Share” or “Shares” means a share or shares of Common Stock.

 

Stock Appreciation Right” means a contractual right granted to an eligible person under Section III(d) below.

 

SAR Grant Value” shall have the meaning set forth in Article VI.

 

Stock Option” means an Incentive Stock Option or a Non-Statutory Stock Option.

 

(b)       Purposes.

 

This Plan is intended to foster and promote the long-term financial success of the Company and its subsidiaries and to increase stockholder value by: (a) encouraging the commitment of selected employees, (b) motivating superior performance of certain employees by means of long-term performance related incentives, (c) encouraging and providing certain employees with a program for obtaining ownership interests in the Company which link and align their personal interests to those of the Company’s stockholders, (d) attracting and retaining certain employees by providing competitive incentive compensation opportunities, and (e) enabling certain employees to share in the long-term growth and success of the Company.

 

This Plan provides for payment of various forms of incentive compensation and it is not intended to be a plan that is subject to ERISA. The Plan shall be interpreted, construed and administered consistent with its status as a plan that is not subject to ERISA.

 

II. Administration

 

The Plan shall be administered by the Committee. The Committee shall have sole authority to select the Participants from among those individuals eligible hereunder and to establish the number of shares of Restricted Stock which may be granted and Shares which may be subject to each Award of Restricted Stock Units, Stock Options, Stock Appreciation Rights and Performance Award.

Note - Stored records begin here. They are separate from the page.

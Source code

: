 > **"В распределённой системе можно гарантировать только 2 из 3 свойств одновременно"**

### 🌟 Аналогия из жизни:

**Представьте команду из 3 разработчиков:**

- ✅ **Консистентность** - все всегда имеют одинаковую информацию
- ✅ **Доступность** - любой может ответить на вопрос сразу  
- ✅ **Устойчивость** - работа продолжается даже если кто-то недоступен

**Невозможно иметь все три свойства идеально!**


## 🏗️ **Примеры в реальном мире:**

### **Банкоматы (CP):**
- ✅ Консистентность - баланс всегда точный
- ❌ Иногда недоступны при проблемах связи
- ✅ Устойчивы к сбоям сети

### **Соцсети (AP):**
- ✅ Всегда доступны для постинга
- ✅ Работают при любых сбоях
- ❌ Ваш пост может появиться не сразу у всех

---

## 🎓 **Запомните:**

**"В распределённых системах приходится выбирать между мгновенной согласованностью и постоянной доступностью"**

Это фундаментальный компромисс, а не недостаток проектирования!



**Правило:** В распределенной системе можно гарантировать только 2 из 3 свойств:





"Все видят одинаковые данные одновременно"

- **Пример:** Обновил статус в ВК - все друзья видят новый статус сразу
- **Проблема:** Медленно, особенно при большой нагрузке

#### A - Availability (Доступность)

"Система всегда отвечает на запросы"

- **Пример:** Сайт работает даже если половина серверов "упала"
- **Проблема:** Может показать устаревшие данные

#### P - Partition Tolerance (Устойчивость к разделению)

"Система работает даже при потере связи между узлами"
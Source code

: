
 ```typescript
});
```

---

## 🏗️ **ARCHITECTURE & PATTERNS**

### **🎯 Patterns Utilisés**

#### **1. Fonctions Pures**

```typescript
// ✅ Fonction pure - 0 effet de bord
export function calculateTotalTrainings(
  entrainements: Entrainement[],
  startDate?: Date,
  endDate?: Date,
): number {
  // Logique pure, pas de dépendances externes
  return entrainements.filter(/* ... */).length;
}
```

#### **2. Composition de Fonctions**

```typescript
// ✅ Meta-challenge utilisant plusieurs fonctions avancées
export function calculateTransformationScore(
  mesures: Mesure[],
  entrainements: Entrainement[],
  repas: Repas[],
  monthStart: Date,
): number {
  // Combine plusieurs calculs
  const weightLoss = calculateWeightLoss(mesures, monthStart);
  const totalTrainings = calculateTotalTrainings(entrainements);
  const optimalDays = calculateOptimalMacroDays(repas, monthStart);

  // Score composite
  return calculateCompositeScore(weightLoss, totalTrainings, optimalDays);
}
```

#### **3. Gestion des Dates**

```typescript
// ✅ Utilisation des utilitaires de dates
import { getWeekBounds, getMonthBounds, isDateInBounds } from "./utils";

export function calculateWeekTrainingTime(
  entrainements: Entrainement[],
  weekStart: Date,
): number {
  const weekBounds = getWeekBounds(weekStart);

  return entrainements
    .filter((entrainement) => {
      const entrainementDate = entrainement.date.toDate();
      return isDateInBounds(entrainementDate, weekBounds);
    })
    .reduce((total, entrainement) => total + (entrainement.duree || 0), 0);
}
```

In selecting Participants from among individuals eligible hereunder and in establishing the number of shares of Restricted Stock that may be issued to each Grantee and the number of Shares that may be subject to each Award of Restricted Stock Units, Stock Options, Stock Appreciation Rights, and Performance Award, the Committee may take into account the nature of the services rendered by such individuals, their present and potential contributions to the Company’s success and such other factors as the Committee in its discretion shall deem relevant. The Committee is authorized to interpret the Plan and may from time to time adopt such rules and regulations, consistent with the provisions of the Plan, as it may deem advisable to carry out the Plan. All decisions made by the Committee in selecting the Participants, in establishing the number of shares of Restricted Stock which may be issued to each Grantee, the number of Shares which may be subject to each Award of Restricted Stock Units, Stock Options and Stock Appreciation Rights, and the amount payable or the number of Shares subject to a Performance Award and in construing the provisions of the Plan shall be final.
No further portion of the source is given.